ACTIVITY ▸ Because the copy must hold no pictures, return the data below with all of its words intact.
[RECORDS SHOWN — start]
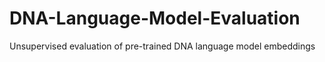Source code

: # DNA-Language-Model-Evaluation
Unsupervised evaluation of pre-trained DNA language model embeddings
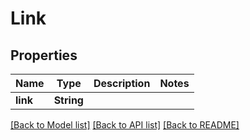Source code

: # Link

## Properties

Name | Type | Description | Notes
------------ | ------------- | ------------- | -------------
**link** | **String** |  | 

[[Back to Model list]](../README.md#documentation-for-models) [[Back to API list]](../README.md#documentation-for-api-endpoints) [[Back to README]](../README.md)


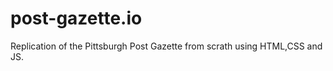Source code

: # post-gazette.io
Replication of the Pittsburgh Post Gazette from scrath using HTML,CSS and JS.
[](https://francescobaio.github.io/post-gazette.io/)
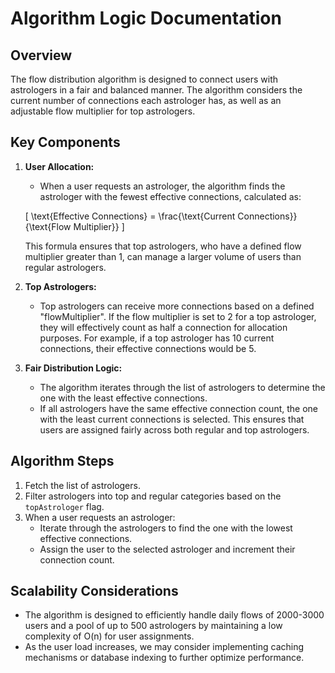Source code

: # Algorithm Logic Documentation

## Overview

The flow distribution algorithm is designed to connect users with astrologers in a fair and balanced manner. The algorithm considers the current number of connections each astrologer has, as well as an adjustable flow multiplier for top astrologers.

## Key Components

1. **User Allocation:**
   - When a user requests an astrologer, the algorithm finds the astrologer with the fewest effective connections, calculated as:

   \[
   \text{Effective Connections} = \frac{\text{Current Connections}}{\text{Flow Multiplier}}
   \]

   This formula ensures that top astrologers, who have a defined flow multiplier greater than 1, can manage a larger volume of users than regular astrologers.

2. **Top Astrologers:**
   - Top astrologers can receive more connections based on a defined "flowMultiplier". If the flow multiplier is set to 2 for a top astrologer, they will effectively count as half a connection for allocation purposes. For example, if a top astrologer has 10 current connections, their effective connections would be 5.

3. **Fair Distribution Logic:**
   - The algorithm iterates through the list of astrologers to determine the one with the least effective connections.
   - If all astrologers have the same effective connection count, the one with the least current connections is selected. This ensures that users are assigned fairly across both regular and top astrologers.

## Algorithm Steps

1. Fetch the list of astrologers.
2. Filter astrologers into top and regular categories based on the `topAstrologer` flag.
3. When a user requests an astrologer:
   - Iterate through the astrologers to find the one with the lowest effective connections.
   - Assign the user to the selected astrologer and increment their connection count.

## Scalability Considerations

- The algorithm is designed to efficiently handle daily flows of 2000-3000 users and a pool of up to 500 astrologers by maintaining a low complexity of O(n) for user assignments.
- As the user load increases, we may consider implementing caching mechanisms or database indexing to further optimize performance.
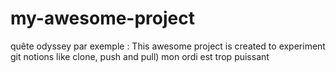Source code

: # my-awesome-project
quête odyssey
par exemple : This awesome project is created to experiment git notions like clone, push and pull)
mon ordi est trop puissant
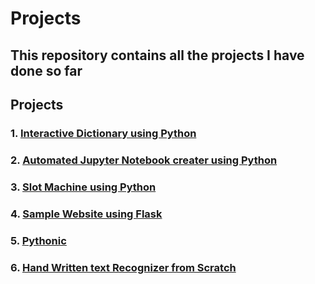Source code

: # Projects

## This repository contains all the projects I have done so far

## Projects

### 1. [Interactive Dictionary using Python](https://github.com/kannanjayachandran/Python/tree/main/3.%20PROJECTS/Interactive%20Dictionary)

### 2. [Automated Jupyter Notebook creater using Python](https://github.com/kannanjayachandran/Python/tree/main/3.%20PROJECTS/Jupyter%20Notebook%20creator)

### 3. [Slot Machine using Python](https://github.com/kannanjayachandran/Python/tree/main/3.%20PROJECTS/Slot%20Machine)

### 4. [Sample Website using Flask](https://github.com/kannanjayachandran/Python/tree/main/3.%20PROJECTS/Website%20Using%20Flask)

### 5. [Pythonic](https://github.com/kannanjayachandran/Python/tree/main/3.%20PROJECTS/Pythonic)

### 6. [Hand Written text Recognizer from Scratch](https://github.com/kannanjayachandran/ML-Models/tree/main/Handwriting%20Recognizer)
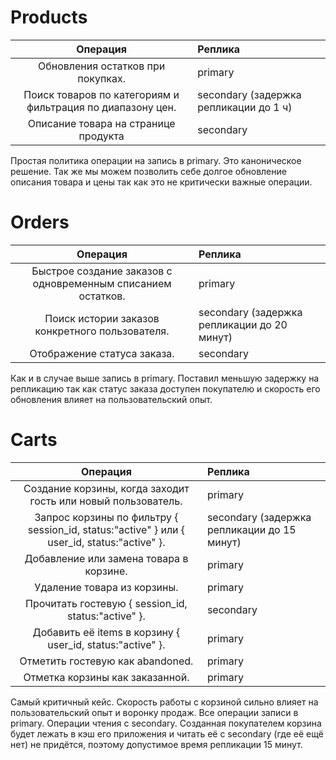 # Products

|                        **Операция**                        | **Реплика**                             |
|:----------------------------------------------------------:|:----------------------------------------|
|             Обновления остатков при покупках.              | primary                                 |
| Поиск товаров по категориям и фильтрация по диапазону цен. | secondary  (задержка репликации до 1 ч) |
|            Описание товара на странице продукта            | secondary                               |

Простая политика операции на запись в primary. Это каноническое решение. 
Так же мы можем позволить себе долгое обновление описания товара и цены так как это не критически важные операции. 

# Orders

|                              **Операция**                              | **Реплика**                                 |
|:----------------------------------------------------------------------:|:--------------------------------------------|
|      Быстрое создание заказов с одновременным списанием остатков.      | primary                                     |
|            Поиск истории заказов конкретного пользователя.             | secondary (задержка репликации до 20 минут) |
|                      Отображение статуса заказа.                       | secondary                                   |

Как и в случае выше запись в primary. 
Поставил меньшую задержку на репликацию так как статус заказа доступен покупателю и скорость его обновления влияет на пользовательский опыт. 

# Carts

|                                        **Операция**                                         | **Реплика**                                 |
|:-------------------------------------------------------------------------------------------:|:--------------------------------------------|
|                Создание корзины, когда заходит гость или новый пользователь.                | primary                                     |
| Запрос корзины по фильтру { session_id, status:"active" } или { user_id, status:"active" }. | secondary (задержка репликации до 15 минут) |
|                           Добавление или замена товара в корзине.                           | primary                                     |
|                                 Удаление товара из корзины.                                 | primary                                     |
|                     Прочитать гостевую { session_id, status:"active" }.                     | secondary                                   |
|                  Добавить её items в корзину { user_id, status:"active" }.                  | primary                                     |
|                              Отметить гостевую как abandoned.                               | primary                                     |
|                               Отметка корзины как заказанной.                               | primary                                     |

Самый критичный кейс. Скорость работы с корзиной сильно влияет на пользовательский опыт и воронку продаж.
Все операции записи в primary. Операции чтения с secondary. 
Созданная покупателем корзина будет лежать в кэш его приложения и читать её с secondary (где её ещё нет) не придётся, 
поэтому допустимое время репликации 15 минут. 
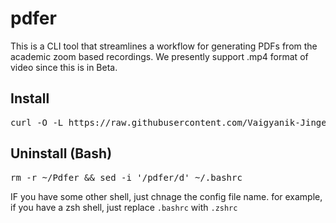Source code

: # pdfer
This is a CLI tool that streamlines a workflow for generating PDFs from the academic zoom based recordings.
We presently support .mp4 format of video since this is in Beta.

## Install
<pre>
curl -O -L https://raw.githubusercontent.com/Vaigyanik-Jinger/pdfer/main/install.sh && bash install.sh && rm install.sh
</pre>

## Uninstall (Bash)
<pre>
rm -r ~/Pdfer && sed -i '/pdfer/d' ~/.bashrc
</pre>
IF you have some other shell, just chnage the config file name. 
for example, if you have a zsh shell, just replace `.bashrc` with `.zshrc`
[RECORDS SHOWN — finish]
SOLUTION TO THIS PROBLEM ▸
Source code

: # DNA-Language-Model-Evaluation
Unsupervised evaluation of pre-trained DNA language model embeddings
Source code

: # Link

## Properties

Name | Type | Description | Notes
------------ | ------------- | ------------- | -------------
**link** | **String** |  | 

[[Back to Model list]](../README.md#documentation-for-models) [[Back to API list]](../README.md#documentation-for-api-endpoints) [[Back to README]](../README.md)


Source code

: # post-gazette.io
Replication of the Pittsburgh Post Gazette from scrath using HTML,CSS and JS.
[](https://francescobaio.github.io/post-gazette.io/)
Source code

: # Algorithm Logic Documentation

## Overview

The flow distribution algorithm is designed to connect users with astrologers in a fair and balanced manner. The algorithm considers the current number of connections each astrologer has, as well as an adjustable flow multiplier for top astrologers.

## Key Components

1. **User Allocation:**
   - When a user requests an astrologer, the algorithm finds the astrologer with the fewest effective connections, calculated as:

   \[
   \text{Effective Connections} = \frac{\text{Current Connections}}{\text{Flow Multiplier}}
   \]

   This formula ensures that top astrologers, who have a defined flow multiplier greater than 1, can manage a larger volume of users than regular astrologers.

2. **Top Astrologers:**
   - Top astrologers can receive more connections based on a defined "flowMultiplier". If the flow multiplier is set to 2 for a top astrologer, they will effectively count as half a connection for allocation purposes. For example, if a top astrologer has 10 current connections, their effective connections would be 5.

3. **Fair Distribution Logic:**
   - The algorithm iterates through the list of astrologers to determine the one with the least effective connections.
   - If all astrologers have the same effective connection count, the one with the least current connections is selected. This ensures that users are assigned fairly across both regular and top astrologers.

## Algorithm Steps

1. Fetch the list of astrologers.
2. Filter astrologers into top and regular categories based on the `topAstrologer` flag.
3. When a user requests an astrologer:
   - Iterate through the astrologers to find the one with the lowest effective connections.
   - Assign the user to the selected astrologer and increment their connection count.

## Scalability Considerations

- The algorithm is designed to efficiently handle daily flows of 2000-3000 users and a pool of up to 500 astrologers by maintaining a low complexity of O(n) for user assignments.
- As the user load increases, we may consider implementing caching mechanisms or database indexing to further optimize performance.
Source code

: # my-awesome-project
quête odyssey
par exemple : This awesome project is created to experiment git notions like clone, push and pull)
mon ordi est trop puissant
Source code

: # Projects

## This repository contains all the projects I have done so far

## Projects

### 1. [Interactive Dictionary using Python](https://github.com/kannanjayachandran/Python/tree/main/3.%20PROJECTS/Interactive%20Dictionary)

### 2. [Automated Jupyter Notebook creater using Python](https://github.com/kannanjayachandran/Python/tree/main/3.%20PROJECTS/Jupyter%20Notebook%20creator)

### 3. [Slot Machine using Python](https://github.com/kannanjayachandran/Python/tree/main/3.%20PROJECTS/Slot%20Machine)

### 4. [Sample Website using Flask](https://github.com/kannanjayachandran/Python/tree/main/3.%20PROJECTS/Website%20Using%20Flask)

### 5. [Pythonic](https://github.com/kannanjayachandran/Python/tree/main/3.%20PROJECTS/Pythonic)

### 6. [Hand Written text Recognizer from Scratch](https://github.com/kannanjayachandran/ML-Models/tree/main/Handwriting%20Recognizer)
 # Products

|                        **Операция**                        | **Реплика**                             |
|:----------------------------------------------------------:|:----------------------------------------|
|             Обновления остатков при покупках.              | primary                                 |
| Поиск товаров по категориям и фильтрация по диапазону цен. | secondary  (задержка репликации до 1 ч) |
|            Описание товара на странице продукта            | secondary                               |

Простая политика операции на запись в primary. Это каноническое решение. 
Так же мы можем позволить себе долгое обновление описания товара и цены так как это не критически важные операции. 

# Orders

|                              **Операция**                              | **Реплика**                                 |
|:----------------------------------------------------------------------:|:--------------------------------------------|
|      Быстрое создание заказов с одновременным списанием остатков.      | primary                                     |
|            Поиск истории заказов конкретного пользователя.             | secondary (задержка репликации до 20 минут) |
|                      Отображение статуса заказа.                       | secondary                                   |

Как и в случае выше запись в primary. 
Поставил меньшую задержку на репликацию так как статус заказа доступен покупателю и скорость его обновления влияет на пользовательский опыт. 

# Carts

|                                        **Операция**                                         | **Реплика**                                 |
|:-------------------------------------------------------------------------------------------:|:--------------------------------------------|
|                Создание корзины, когда заходит гость или новый пользователь.                | primary                                     |
| Запрос корзины по фильтру { session_id, status:"active" } или { user_id, status:"active" }. | secondary (задержка репликации до 15 минут) |
|                           Добавление или замена товара в корзине.                           | primary                                     |
|                                 Удаление товара из корзины.                                 | primary                                     |
|                     Прочитать гостевую { session_id, status:"active" }.                     | secondary                                   |
|                  Добавить её items в корзину { user_id, status:"active" }.                  | primary                                     |
|                              Отметить гостевую как abandoned.                               | primary                                     |
|                               Отметка корзины как заказанной.                               | primary                                     |

Самый критичный кейс. Скорость работы с корзиной сильно влияет на пользовательский опыт и воронку продаж.
Все операции записи в primary. Операции чтения с secondary. 
Созданная покупателем корзина будет лежать в кэш его приложения и читать её с secondary (где её ещё нет) не придётся, 
поэтому допустимое время репликации 15 минут. 
Source code

: # pdfer
This is a CLI tool that streamlines a workflow for generating PDFs from the academic zoom based recordings.
We presently support .mp4 format of video since this is in Beta.

## Install
<pre>
curl -O -L https://raw.githubusercontent.com/Vaigyanik-Jinger/pdfer/main/install.sh && bash install.sh && rm install.sh
</pre>

## Uninstall (Bash)
<pre>
rm -r ~/Pdfer && sed -i '/pdfer/d' ~/.bashrc
</pre>
IF you have some other shell, just chnage the config file name. 
for example, if you have a zsh shell, just replace `.bashrc` with `.zshrc`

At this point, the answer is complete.